How We Understand Your Recurrent Relationship Patterns
Unconscious Influences
- People often carry unconscious expectations and beliefs about relationships formed in childhood.
- These unconscious patterns can cause repeated conflicts, dissatisfaction, or dysfunctional dynamics.
Internalized Object Relations
- “Object relations” refers to internal mental representations of self and others based on early caregiver relationships.
- For example, someone who had a distant or critical parent may internalize a belief that love must be earned, and may seek out partners who reinforce that pattern.
Attachment and Early Experiences
- Early attachment styles (secure, avoidant, anxious, disorganized) influence adult relationships.
- Psychodynamic therapy explores how these attachment dynamics are recreated or reenacted in current relationships.
Defense Mechanisms
- People unconsciously use defenses (e.g., projection, withdrawal, idealization, devaluation) to protect themselves from relational pain or vulnerability.
- These defenses can interfere with intimacy, communication, and emotional closeness.
Transference and Repetition
- Clients may unconsciously transfer feelings and expectations from past relationships (especially parents) onto current partners or even the therapist.
- The therapy helps identify and understand these repetition compulsions—recurring, unresolved relational patterns.
What We Will Do Together in Therapy for Relationships
- Explore Past Relationships: The therapist helps the client explore early family dynamics and past significant relationships to uncover patterns that may still influence them.

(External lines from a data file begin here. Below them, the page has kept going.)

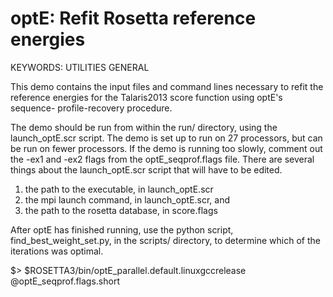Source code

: # optE: Refit Rosetta reference energies

KEYWORDS: UTILITIES GENERAL

This demo contains the input files and command lines
necessary to refit the reference energies for the
Talaris2013 score function using optE's sequence-
profile-recovery procedure.

The demo should be run from within the
  run/
directory, using the launch_optE.scr script.  The
demo is set up to run on 27 processors, but can be
run on fewer processors.  If the demo is running
too slowly, comment out the -ex1 and -ex2 flags
from the optE_seqprof.flags file. There  are several
things about the launch_optE.scr script that will have
to be edited.

1) the path to the executable, in launch_optE.scr
2) the mpi launch command, in launch_optE.scr, and
3) the path to the rosetta database, in score.flags

After optE has finished running, use the python script,
find_best_weight_set.py, in the
  scripts/
directory, to determine which of the iterations was
optimal.

$> $ROSETTA3/bin/optE_parallel.default.linuxgccrelease @optE_seqprof.flags.short
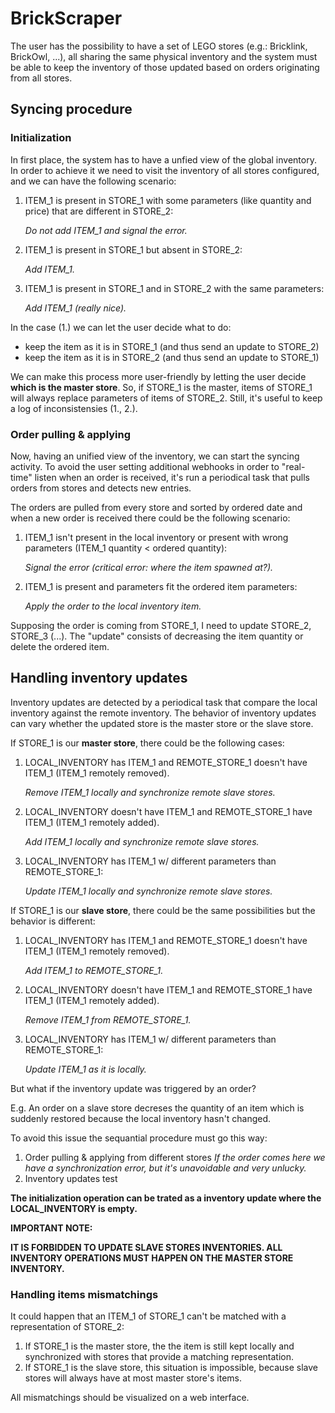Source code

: # BrickScraper

The user has the possibility to have a set of LEGO stores (e.g.: Bricklink, BrickOwl, ...), all sharing
the same physical inventory and the system must be able to keep the inventory of those
updated based on orders originating from all stores.

## Syncing procedure

### Initialization

In first place, the system has to have a unfied view of the global inventory. In order
to achieve it we need to visit the inventory of all stores configured, and we can have
the following scenario:

1. ITEM_1 is present in STORE_1 with some parameters (like quantity and price) that are different in STORE_2:
    
    *Do not add ITEM_1 and signal the error.*

2. ITEM_1 is present in STORE_1 but absent in STORE_2:
    
    *Add ITEM_1.*

3. ITEM_1 is present in STORE_1 and in STORE_2 with the same parameters:
    
    *Add ITEM_1 (really nice).*

In the case (1.) we can let the user decide what to do:
- keep the item as it is in STORE_1 (and thus send an update to STORE_2)
- keep the item as it is in STORE_2 (and thus send an update to STORE_1)

We can make this process more user-friendly by letting the user decide **which is the master store**.
So, if STORE_1 is the master, items of STORE_1 will always replace parameters of items of STORE_2. 
Still, it's useful to keep a log of inconsistensies (1., 2.).

### Order pulling & applying

Now, having an unified view of the inventory, we can start the syncing activity. To avoid the user
setting additional webhooks in order to "real-time" listen when an order is received, it's run a
periodical task that pulls orders from stores and detects new entries.

The orders are pulled from every store and sorted by ordered date and when a new order is received there
could be the following scenario:

1. ITEM_1 isn't present in the local inventory or present with wrong parameters (ITEM_1 quantity < ordered quantity):
     
     *Signal the error (critical error: where the item spawned at?).*

2. ITEM_1 is present and parameters fit the ordered item parameters:

     *Apply the order to the local inventory item.*

Supposing the order is coming from STORE_1, I need to update STORE_2, STORE_3 (...). The "update" consists of 
decreasing the item quantity or delete the ordered item. 

## Handling inventory updates

Inventory updates are detected by a periodical task that compare the local inventory against the remote
inventory. The behavior of inventory updates can vary whether the updated store is the master store or the slave store.

If STORE_1 is our **master store**, there could be the following cases:

1. LOCAL_INVENTORY has ITEM_1 and REMOTE_STORE_1 doesn't have ITEM_1 (ITEM_1 remotely removed).
    
    *Remove ITEM_1 locally and synchronize remote slave stores.*

2. LOCAL_INVENTORY doesn't have ITEM_1 and REMOTE_STORE_1 have ITEM_1 (ITEM_1 remotely added).
    
    *Add ITEM_1 locally and synchronize remote slave stores.*

2. LOCAL_INVENTORY has ITEM_1 w/ different parameters than REMOTE_STORE_1:
    
    *Update ITEM_1 locally and synchronize remote slave stores.*

If STORE_1 is our **slave store**, there could be the same possibilities but the behavior is different:

1. LOCAL_INVENTORY has ITEM_1 and REMOTE_STORE_1 doesn't have ITEM_1 (ITEM_1 remotely removed).
    
    *Add ITEM_1 to REMOTE_STORE_1.*

2. LOCAL_INVENTORY doesn't have ITEM_1 and REMOTE_STORE_1 have ITEM_1 (ITEM_1 remotely added).
    
    *Remove ITEM_1 from REMOTE_STORE_1.*

2. LOCAL_INVENTORY has ITEM_1 w/ different parameters than REMOTE_STORE_1:
    
    *Update ITEM_1 as it is locally.*

But what if the inventory update was triggered by an order?

E.g. An order on a slave store decreses the quantity of an item which is suddenly restored because the local inventory hasn't changed. 

To avoid this issue the sequantial procedure must go this way:
1. Order pulling & applying from different stores
*If the order comes here we have a synchronization error, but it's unavoidable and very unlucky.*
2. Inventory updates test

**The initialization operation can be trated as a inventory update where the LOCAL_INVENTORY is empty.**

**IMPORTANT NOTE:**

**IT IS FORBIDDEN TO UPDATE SLAVE STORES INVENTORIES. ALL INVENTORY OPERATIONS MUST HAPPEN ON THE MASTER STORE INVENTORY.**

### Handling items mismatchings

It could happen that an ITEM_1 of STORE_1 can't be matched with a representation of STORE_2:

1. If STORE_1 is the master store, the the item is still kept locally and synchronized with stores that provide a matching representation.
2. If STORE_1 is the slave store, this situation is impossible, because slave stores will always have at most master store's items.

All mismatchings should be visualized on a web interface.
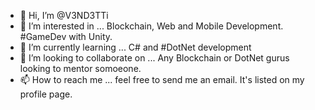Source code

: - 👋 Hi, I’m @V3ND3TTi
- 👀 I’m interested in ... Blockchain, Web and Mobile Development. #GameDev with Unity.
- 🌱 I’m currently learning ... C# and #DotNet development
- 💞️ I’m looking to collaborate on ... Any Blockchain or DotNet gurus looking to mentor somoeone.
- 📫 How to reach me ... feel free to send me an email. It's listed on my profile page.

<!---
V3ND3TTi/V3ND3TTi is a ✨ special ✨ repository because its `README.md` (this file) appears on your GitHub profile.
You can click the Preview link to take a look at your changes.
--->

- Analyze Current Relationship Conflicts: The client discusses current relational challenges, which are explored for deeper, often unconscious, meanings.
- Work with Transference: The therapeutic relationship itself becomes a mirror for how the client relates to others. For example, if the client perceives the therapist as judgmental or distant, this may reflect how they unconsciously perceive others in their life.
- Build Insight: The goal is to bring unconscious relational patterns into awareness so that the client can make more conscious, flexible choices in relationships.